* **REQUIRED WORK**: Copy every line that contains the string "BabyBearParameters" from the entries below.

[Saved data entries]

#####

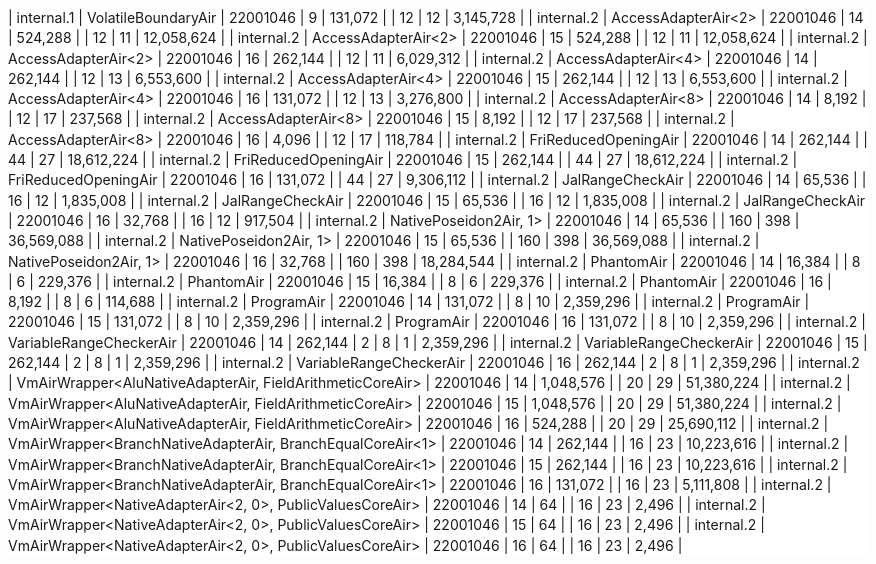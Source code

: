 | internal.1 | VolatileBoundaryAir | 22001046 | 9 | 131,072 |  | 12 | 12 | 3,145,728 | 
| internal.2 | AccessAdapterAir<2> | 22001046 | 14 | 524,288 |  | 12 | 11 | 12,058,624 | 
| internal.2 | AccessAdapterAir<2> | 22001046 | 15 | 524,288 |  | 12 | 11 | 12,058,624 | 
| internal.2 | AccessAdapterAir<2> | 22001046 | 16 | 262,144 |  | 12 | 11 | 6,029,312 | 
| internal.2 | AccessAdapterAir<4> | 22001046 | 14 | 262,144 |  | 12 | 13 | 6,553,600 | 
| internal.2 | AccessAdapterAir<4> | 22001046 | 15 | 262,144 |  | 12 | 13 | 6,553,600 | 
| internal.2 | AccessAdapterAir<4> | 22001046 | 16 | 131,072 |  | 12 | 13 | 3,276,800 | 
| internal.2 | AccessAdapterAir<8> | 22001046 | 14 | 8,192 |  | 12 | 17 | 237,568 | 
| internal.2 | AccessAdapterAir<8> | 22001046 | 15 | 8,192 |  | 12 | 17 | 237,568 | 
| internal.2 | AccessAdapterAir<8> | 22001046 | 16 | 4,096 |  | 12 | 17 | 118,784 | 
| internal.2 | FriReducedOpeningAir | 22001046 | 14 | 262,144 |  | 44 | 27 | 18,612,224 | 
| internal.2 | FriReducedOpeningAir | 22001046 | 15 | 262,144 |  | 44 | 27 | 18,612,224 | 
| internal.2 | FriReducedOpeningAir | 22001046 | 16 | 131,072 |  | 44 | 27 | 9,306,112 | 
| internal.2 | JalRangeCheckAir | 22001046 | 14 | 65,536 |  | 16 | 12 | 1,835,008 | 
| internal.2 | JalRangeCheckAir | 22001046 | 15 | 65,536 |  | 16 | 12 | 1,835,008 | 
| internal.2 | JalRangeCheckAir | 22001046 | 16 | 32,768 |  | 16 | 12 | 917,504 | 
| internal.2 | NativePoseidon2Air<BabyBearParameters>, 1> | 22001046 | 14 | 65,536 |  | 160 | 398 | 36,569,088 | 
| internal.2 | NativePoseidon2Air<BabyBearParameters>, 1> | 22001046 | 15 | 65,536 |  | 160 | 398 | 36,569,088 | 
| internal.2 | NativePoseidon2Air<BabyBearParameters>, 1> | 22001046 | 16 | 32,768 |  | 160 | 398 | 18,284,544 | 
| internal.2 | PhantomAir | 22001046 | 14 | 16,384 |  | 8 | 6 | 229,376 | 
| internal.2 | PhantomAir | 22001046 | 15 | 16,384 |  | 8 | 6 | 229,376 | 
| internal.2 | PhantomAir | 22001046 | 16 | 8,192 |  | 8 | 6 | 114,688 | 
| internal.2 | ProgramAir | 22001046 | 14 | 131,072 |  | 8 | 10 | 2,359,296 | 
| internal.2 | ProgramAir | 22001046 | 15 | 131,072 |  | 8 | 10 | 2,359,296 | 
| internal.2 | ProgramAir | 22001046 | 16 | 131,072 |  | 8 | 10 | 2,359,296 | 
| internal.2 | VariableRangeCheckerAir | 22001046 | 14 | 262,144 | 2 | 8 | 1 | 2,359,296 | 
| internal.2 | VariableRangeCheckerAir | 22001046 | 15 | 262,144 | 2 | 8 | 1 | 2,359,296 | 
| internal.2 | VariableRangeCheckerAir | 22001046 | 16 | 262,144 | 2 | 8 | 1 | 2,359,296 | 
| internal.2 | VmAirWrapper<AluNativeAdapterAir, FieldArithmeticCoreAir> | 22001046 | 14 | 1,048,576 |  | 20 | 29 | 51,380,224 | 
| internal.2 | VmAirWrapper<AluNativeAdapterAir, FieldArithmeticCoreAir> | 22001046 | 15 | 1,048,576 |  | 20 | 29 | 51,380,224 | 
| internal.2 | VmAirWrapper<AluNativeAdapterAir, FieldArithmeticCoreAir> | 22001046 | 16 | 524,288 |  | 20 | 29 | 25,690,112 | 
| internal.2 | VmAirWrapper<BranchNativeAdapterAir, BranchEqualCoreAir<1> | 22001046 | 14 | 262,144 |  | 16 | 23 | 10,223,616 | 
| internal.2 | VmAirWrapper<BranchNativeAdapterAir, BranchEqualCoreAir<1> | 22001046 | 15 | 262,144 |  | 16 | 23 | 10,223,616 | 
| internal.2 | VmAirWrapper<BranchNativeAdapterAir, BranchEqualCoreAir<1> | 22001046 | 16 | 131,072 |  | 16 | 23 | 5,111,808 | 
| internal.2 | VmAirWrapper<NativeAdapterAir<2, 0>, PublicValuesCoreAir> | 22001046 | 14 | 64 |  | 16 | 23 | 2,496 | 
| internal.2 | VmAirWrapper<NativeAdapterAir<2, 0>, PublicValuesCoreAir> | 22001046 | 15 | 64 |  | 16 | 23 | 2,496 | 
| internal.2 | VmAirWrapper<NativeAdapterAir<2, 0>, PublicValuesCoreAir> | 22001046 | 16 | 64 |  | 16 | 23 | 2,496 |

#####

* **WORKED SOLUTION**:
| internal.2 | NativePoseidon2Air<BabyBearParameters>, 1> | 22001046 | 14 | 65,536 |  | 160 | 398 | 36,569,088 | 
| internal.2 | NativePoseidon2Air<BabyBearParameters>, 1> | 22001046 | 15 | 65,536 |  | 160 | 398 | 36,569,088 | 
| internal.2 | NativePoseidon2Air<BabyBearParameters>, 1> | 22001046 | 16 | 32,768 |  | 160 | 398 | 18,284,544 | 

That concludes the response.